Teaching your players responsibility
Our responsibility begins with a willingness to acknowledge who we are and what we are - and what we want to become.
Responsibility is the acceptance of ourselves as the cause of our current situation and the willingness to deal with that situation. Correct it, regulate it and improve it.
Whatever else responsibility is, it it not actually something we should or ought to have. It is something that, as humans, we already have. We already are responsible for our thoughts and actions; for what we learn or don't learn; for what we like and dislike; for what we say and don't say. People are responsible for everything they think and do, whether they like it, accept it, or even know it.
The best performers seperate themselves from others by knowing it, accepting it, and liking it. In effect, they take an active responsiblity for themselves.
Self actualizing is the tendency human beings have toward fulfillment. It's based on the human need for positive regard - feeling good about ourselves. For cheers, applause, high-fives - positive regard from others and from ourselves.
Responsibility is just one of the behaviors leading to self-actualization. Self-regard, then, is the barometer we watch - often unconsciously - to see what we think of ourselves.
The barometer is affected by many conditions of self: self-assertion, self-confidence, self-control, self-criticism, self-deception, self-denial, self-determination, self-doubt. There are many more, including: self-importance, self-improvement, self-indulgence, self-pity, self-preservation, self-sacrifice, self-sufficiency.
Does all this have anything to do with playing sports? Reread that list and decide for yourself. Then add self-knowledge to the list.
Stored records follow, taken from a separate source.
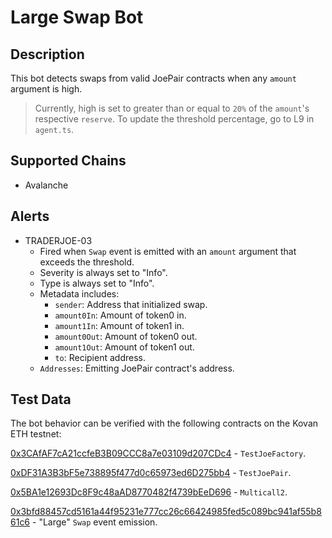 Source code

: # Large Swap Bot

## Description

This bot detects swaps from valid JoePair contracts when any `amount` argument is high.
> Currently, high is set to greater than or equal to `20%` of the `amount`'s respective `reserve`. To update the threshold percentage, go to L9 in `agent.ts`.

## Supported Chains

- Avalanche

## Alerts

- TRADERJOE-03
  - Fired when `Swap` event is emitted with an `amount` argument that exceeds the threshold.
  - Severity is always set to "Info".
  - Type is always set to "Info".
  - Metadata includes:
    - `sender`: Address that initialized swap.
    - `amount0In`: Amount of token0 in.
    - `amount1In`: Amount of token1 in.
    - `amount0Out`: Amount of token0 out.
    - `amount1Out`: Amount of token1 out.
    - `to`: Recipient address.
  - `Addresses`: Emitting JoePair contract's address.

## Test Data

The bot behavior can be verified with the following contracts on the Kovan ETH testnet:

[0x3CAfAF7cA21ccfeB3B09CCC8a7e03109d207CDc4](https://kovan.etherscan.io/address/0x3cafaf7ca21ccfeb3b09ccc8a7e03109d207cdc4) - `TestJoeFactory`.

[0xDF31A3B3bF5e738895f477d0c65973ed6D275bb4](https://kovan.etherscan.io/address/0xdf31a3b3bf5e738895f477d0c65973ed6d275bb4) - `TestJoePair`.

[0x5BA1e12693Dc8F9c48aAD8770482f4739bEeD696](https://kovan.etherscan.io/address/0x5BA1e12693Dc8F9c48aAD8770482f4739bEeD696) - `Multicall2`.


[0x3bfd88457cd5161a44f95231e777cc26c66424985fed5c089bc941af55b861c6](https://kovan.etherscan.io/tx/0x3bfd88457cd5161a44f95231e777cc26c66424985fed5c089bc941af55b861c6) - "Large" `Swap` event emission.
There are a number of reasons for avoiding responsibility. All of them are used to protect our pride. The need for approval - our own and others - is very strong. We resort to equally strong measures to satisfy the need - and to keep it satisfied. Because were all imperfect, we've got to learn to live with our failures; to accept the fact that some of the attempts we make at success will be failures; to recognize that we, ourselves, the person - are not the failures.